Scott argues that the district court erred in denying his initial and renewed motions to suppress evidence found during a search of his apartment. 1 He contends that the *932 trial testimony of his codefendant, Josué D. ■ Ordonez-Ramos, negated a number of facts in the affidavit that supplied probable cause for the search, and that without these facts the affidavit did not establish probable cause.

We review for clear error any factual findings made by the district court at a suppression hearing. United States v. Morales, 889 F.2d 1058, 1059 (11th Cir.1989) (per curiam). However, whether facts set forth in an affidavit constitute a sufficient basis for a probable cause finding is a legal conclusion we review de novo. United States v. Lopez, 649 F.3d 1222, 1245 (11th Cir.2011). Probable cause exists when, under the totality of the circumstances, there is a fair probability that contraband or evidence of a crime will be discovered in a particular place. United States v. Tobin, 923 F.2d 1506, 1510 (11th Cir.1991) (en banc). If, after any objectionable material is omitted, there remains sufficient content in the warrant affidavit to support a finding of probable cause, no evidentiary hearing is required and the motion to suppress is properly denied. See Franks, 438 U.S. at 171-72, 98 S.Ct. at 2684.

On this record, we find no error in the district court’s denial of Scott’s motions to suppress. Even without the facts Scott disputes on appeal, the affidavit contained sufficient probable cause to search his apartment. The affidavit indicated, in specific rather than conclusory language, that Ordonez-Ramos bought or obtained drugs from Scott more than once, and that several of these transactions took place in Scott’s apartment. See Illinois v. Gates, 462 U.S. 213, 234, 103 S.Ct. 2317, 2330, 76 L.Ed.2d 527 (1983) (An “explicit and detailed description of alleged wrongdoing, along with a statement that the event was observed firsthand, entitles [an informant’s] tip to greater weight than might otherwise be the case.”).
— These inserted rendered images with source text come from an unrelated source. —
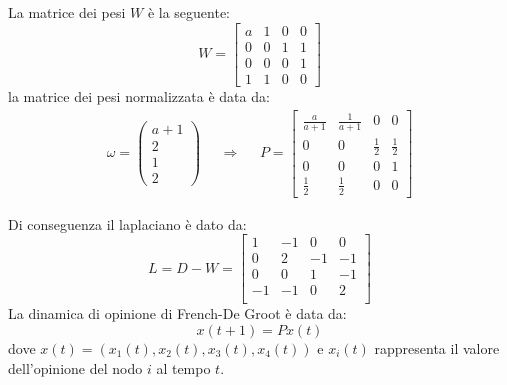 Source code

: \documentclass[11pt,largemargins]{homework}
\begin{document}
\section{}%
  \begin{alphaparts}
    \questionpart

    La matrice dei pesi \(W\) è la seguente:
    \begin{equation*}
      W=
      \begin{bmatrix}
        a & 1 & 0 & 0 \\
        0 & 0 & 1 & 1 \\
        0 & 0 & 0 & 1 \\
        1 & 1 & 0 & 0
      \end{bmatrix}
    \end{equation*}
    la matrice dei pesi normalizzata è data da:
    \begin{align*}
      \omega=\begin{pmatrix}
        a+1 \\ 2 \\ 1 \\ 2
      \end{pmatrix} && \Rightarrow &&
      P=\begin{bmatrix}
        \frac{a}{a+1} & \frac{1}{a+1} & 0 & 0 \\
        0 & 0 & \frac{1}{2} & \frac{1}{2} \\
        0 & 0 & 0 & 1 \\
        \frac{1}{2} & \frac{1}{2} & 0 & 0
      \end{bmatrix}
    \end{align*}

    Di conseguenza il laplaciano è dato da:
    \begin{equation*}
      L=D-W= \begin{bmatrix}
        1 & -1 & 0 & 0 \\
        0 & 2 & -1 & -1 \\
        0 & 0 & 1 & -1 \\
        -1 & -1 & 0 & 2 \\
      \end{bmatrix}
    \end{equation*}
    \questionpart
    La dinamica di opinione di French-De Groot è data da:
    \begin{equation*}
      x(t+1)=Px(t)
    \end{equation*}
    dove \(x(t)=(x_1(t),x_2(t),x_3(t),x_4(t))\) e \(x_i(t)\) rappresenta il valore dell'opinione del nodo \(i\) al tempo \(t\).


\end{alphaparts}
\end{document}
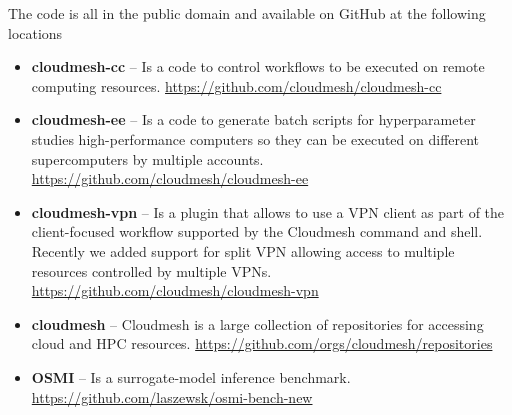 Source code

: \documentclass[utf8]{FrontiersinVancouver} %
\begin{document}
The code is all in the public domain and available on GitHub at the following locations

\begin{itemize}

\item {\bf cloudmesh-cc} -- Is a code to control workflows to be executed on
  remote computing
  resources. \url{https://github.com/cloudmesh/cloudmesh-cc}

\item {\bf cloudmesh-ee} -- Is a code to generate batch scripts for
  hyperparameter studies high-performance computers so they can be
  executed on different supercomputers by multiple
  accounts. \url{https://github.com/cloudmesh/cloudmesh-ee}


\item {\bf cloudmesh-vpn} -- Is a plugin that allows to use a VPN client as part of the client-focused workflow supported by the Cloudmesh command and shell. Recently we added support for split VPN allowing access to multiple resources controlled by multiple VPNs.
\url{https://github.com/cloudmesh/cloudmesh-vpn}

\item {\bf cloudmesh} -- Cloudmesh is a large collection of repositories for
  accessing cloud and HPC
  resources. \url{https://github.com/orgs/cloudmesh/repositories}

\item {\bf OSMI} -- Is a surrogate-model inference benchmark. \url{https://github.com/laszewsk/osmi-bench-new}



\end{itemize}







% 



\end{document}
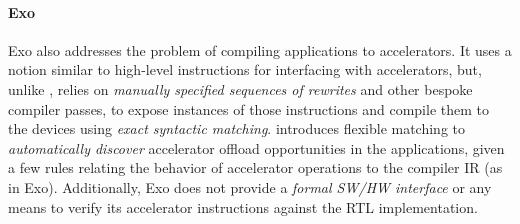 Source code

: \paragraph{Exo~\cite{ExoPldi22}} 
Exo also addresses the problem of compiling applications to accelerators. It uses a notion similar to high-level instructions for interfacing with accelerators, but, unlike \TLA, relies on \emph{manually specified sequences of rewrites} and other bespoke compiler passes, to expose instances of those instructions and compile them to the devices using \emph{exact syntactic matching}. 
\TLA introduces flexible matching to \emph{automatically discover} accelerator offload opportunities in the applications, given a few rules relating the behavior of accelerator operations to the compiler IR (as in Exo). 
Additionally, Exo does not provide a \emph{formal SW/HW interface} or any means to verify its accelerator instructions against the RTL implementation.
The affidavit also noted that both drugs and a weapon had been observed in the apartment. And the affidavit contained facts showing that Ordonez-Ramos and Scott were planning a future transaction. These facts alone showed a fair probability that contraband would be found in Scott’s apartment by “establishing] a connection between the defendant and the residence to be searched and a link between the residence and any criminal activity,” including the upcoming drug transaction. See United States v. Martin, 297 F.3d 1308, 1314 (11th Cir.2002). As a result, the district court did not err in denying Scott’s initial or renewed motions to suppress.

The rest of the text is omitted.